The Intel Optane Memory H10 with Solid State Storage is a combination device that is fundamentally two drives in one: 32 GB of Intel Optane Memory and 512 GB of IMFT 3D QLC NAND. It is designed to be used with Intel Smart Response Technology, where the fast but pricey (and therefore small) Optane Memory portion acts as a high-speed cache for the slow, but large and inexpensive, QLC NAND.
The device does use four lanes of PCIe 3.0, but because it's technically two drives, the Optane and NAND each get two lanes, and each of these on their own will be limited to just under 2 GB/s. When used as intended with Smart Response Technology, the two halves can transfer data simultaneously and fully utilize the interface.
The idea is that Optane Memory is extremely fast with random I/Os, where the system is accessing many small pieces of data at once. However, the underlying 3D XPoint memory is very expensive, so only a small amount is used, as a cache for a slow but cheap SSD. QLC NAND is used for its low cost and high capacity; while it's still faster than any electromechanical hard drive, it is much slower, especially when writing data, than the TLC NAND found in most SSDs. While the NAND part of the drive has its own SLC buffer to increase write performance, it's quite small and it can't match the Optane part in random I/O performance.
Everyday consumer usage typically involves brief bursts of I/O, so adding even a small Optane cache can provide much of the performance advantage of 3D XPoint technology while still keeping the cost within reason. By combining the two onto the same M.2 module, this can be achieved on laptops that have only one M.2 slot.

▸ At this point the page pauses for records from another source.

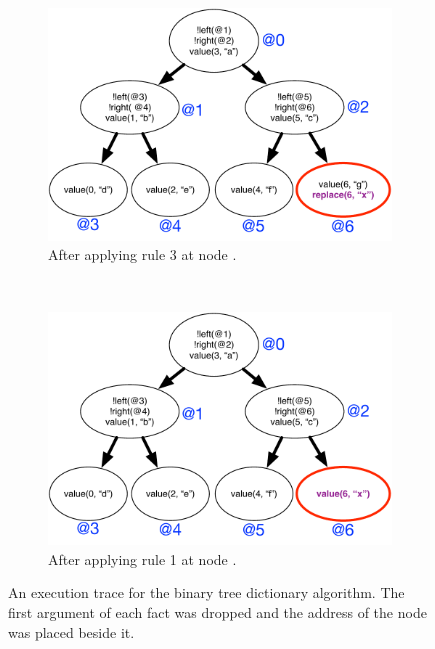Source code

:\begin{figure}[h]
\begin{subfigure}[b]{0.5\textwidth}
                \label{fig:language:btree_trace2}
        \end{subfigure}\\
        \begin{subfigure}[b]{0.5\textwidth}
                \includegraphics[width=\textwidth]{figures/btree/btree_trace3}
                \caption{After applying rule 3 at node .}
                \label{fig:language:btree_trace3}
        \end{subfigure}%
        ~
        \begin{subfigure}[b]{0.5\textwidth}
                  \includegraphics[width=\textwidth]{figures/btree/btree_trace4}
                  \caption{After applying rule 1 at node .}
                  \label{fig:language:btree_trace4}
          \end{subfigure}
        \caption{An execution trace for the binary tree dictionary
           algorithm. The first argument of each fact was dropped and the
           address of the node was placed beside it.}\label{fig:language:btree_trace}
\end{figure}

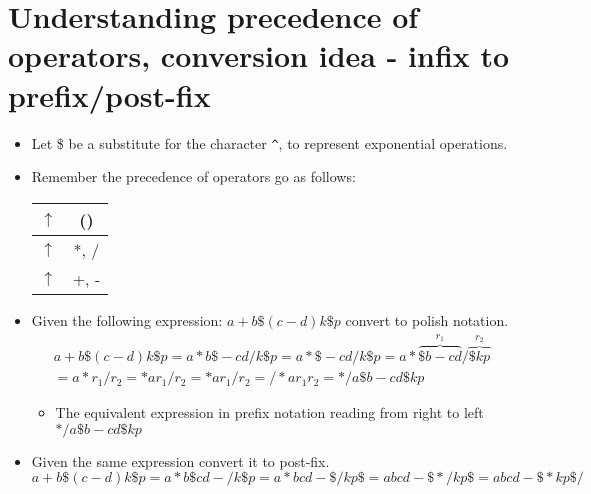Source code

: \section{Understanding precedence of operators, conversion idea - infix to prefix/post-fix}
\begin{itemize}
    \item Let \$ be a substitute for the character \verb|^|, to represent exponential operations. 
    \item Remember the precedence of operators go as follows:
        \begin{center}
            \begin{tabular}{ |c|c| }
                \hline
                $\uparrow$  & () \\
                \hline
                $\uparrow$  & *, / \\
                \hline
                $\uparrow$  & +, - \\
                \hline
            \end{tabular}
        \end{center}

    
    \item Given the following expression: $a+b\$(c-d)k\$p$ convert to polish notation. 
        \begin{multline*}
            a+b\$(c-d)k\$p = a*b\$-cd/k\$p = a*\$-cd/k\$p = a*\overbrace{\$b-cd}^{r_1}/\overbrace{\$kp}^{r_2} \\ 
            = a*r_1/r_2 = *ar_1/r_2 = *ar_1/r_2 = /*ar_1r_2 = */a\$b-cd\$kp
        \end{multline*}
        \begin{itemize}
            \item The equivalent expression in prefix notation reading from right to left $*/a\$b-cd\$kp$
        \end{itemize}
    
    \item Given the same expression convert it to post-fix.
        \[
            a+b\$(c-d)k\$p = a*b\$cd-/k\$p = a*bcd-\$/kp\$ = abcd-\$*/kp\$ = abcd-\$*kp\$/
        \]
\end{itemize}


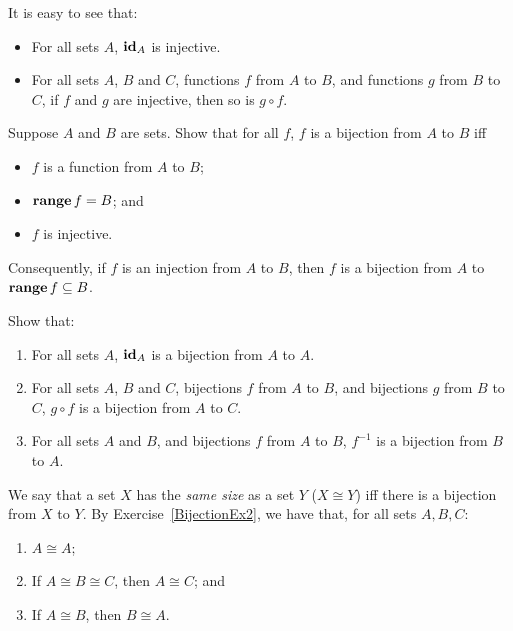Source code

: It is easy to see that:
\begin{itemize}
\item For all sets $A$, $\mathbf{id}_A$ is injective.

\item For all sets $A$, $B$ and $C$, functions $f$ from $A$ to $B$,
and functions $g$ from $B$ to $C$, if $f$ and $g$ are injective,
then so is $g\circ f$.
\end{itemize}

\begin{exercise}
\label{BijectionEx1}
Suppose $A$ and $B$ are sets.  Show that for all $f$,
$f$ is a bijection from $A$ to $B$ iff
\begin{itemize}
\item $f$ is a function from $A$ to $B$;

\item $\mathbf{range}\,f = B$; and

\item $f$ is injective.
\end{itemize}
\end{exercise}

Consequently, if $f$ is an injection from $A$ to $B$, then $f$ is
a bijection from $A$ to $\mathbf{range}\,f\subseteq B$.

\begin{exercise}
\label{BijectionEx2}
Show that:
\begin{enumerate}[\quad(1)]
\item For all sets $A$, $\mathbf{id}_A$ is a bijection from $A$ to $A$.

\item For all sets $A$, $B$ and $C$, bijections $f$ from $A$ to $B$,
and bijections $g$ from $B$ to $C$, $g\circ f$ is a bijection from $A$ to $C$.

\item For all sets $A$ and $B$, and bijections $f$ from $A$ to $B$,
$f^{-1}$ is a bijection from $B$ to $A$.
\end{enumerate}
\end{exercise}

We say that a set $X$ has the \emph{same size} as a set $Y$
%
%
($X\cong Y$)
%
%
iff there is a bijection from $X$ to $Y$.  By Exercise~\ref{BijectionEx2},
we have that, for all sets $A,B,C$:
\begin{enumerate}[\quad (1)]
\item $A\cong A$;

\item If $A\cong B\cong C$, then $A\cong C$; and

\item If $A\cong B$, then $B\cong A$.
\end{enumerate}

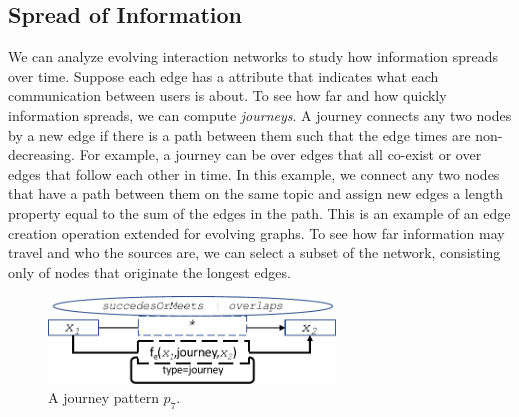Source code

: \subsection{ Spread of Information} 

We can analyze evolving interaction networks to study how information
spreads over time.  Suppose each edge has a  attribute
that indicates what each communication between users is about.  To see
how far and how quickly information spreads, we can compute {\em
  journeys}.  A journey connects any two nodes by a new edge if there
is a path between them such that the edge times are non-decreasing.
For example, a journey can be over edges that all co-exist or over
edges that follow each other in time.  In this example, we connect any
two nodes that have a path between them on the same topic and assign
new edges a length property equal to the sum of the edges in the path.
This is an example of an edge creation operation extended for evolving
graphs.  To see how far information may travel and who the sources
are, we can select a subset of the network, consisting only of nodes
that originate the longest edges.

\begin{figure}
\centering
\includegraphics[width=3in]{figs/journeys.pdf}
\caption{A journey pattern $p_7$.}
\vspace{-0.2cm}
\label{fig:journeysp}
\vspace{-0.2cm}
\end{figure}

That said, this setup has important limitations:
- Intel Smart Response Technology must be enabled to properly use this drive, using the 32 GB Optane portion as the cache for the 512 GB of QLC NAND. If you don't, you're going to see two separate drives (one 32 GB and one 512 GB), and each can only use two lanes of PCIe 3.0. The QLC NAND by itself is considerably slower than most SSDs and has low write endurance, so you're not going to get the best experience if you simply install the OS onto the 512 GB drive. On the other hand, a conventional M.2 NVMe SSD can fully utilize all four PCIe lanes at all times.
- A conventional SSD which uses modern 3D TLC NAND, while likely to be more expensive, will often be faster with heavier workloads. The Optane drive may well be more responsive in light workloads because 3D XPoint is substantially faster than any NAND-based drive in random I/O. However, good 3D TLC NAND, like what you'd find in the Samsung SSD 970 EVO Plus, will perform better when performing large sequential transfers (reading or writing multiple GBs of data at a time), and the random I/O performance is not substantially worse. Furthermore, because the Optane drive is reliant on a relatively small cache, it will slow down dramatically when operating on larger datasets, especially if the data exceeds the 32 GB of cache available.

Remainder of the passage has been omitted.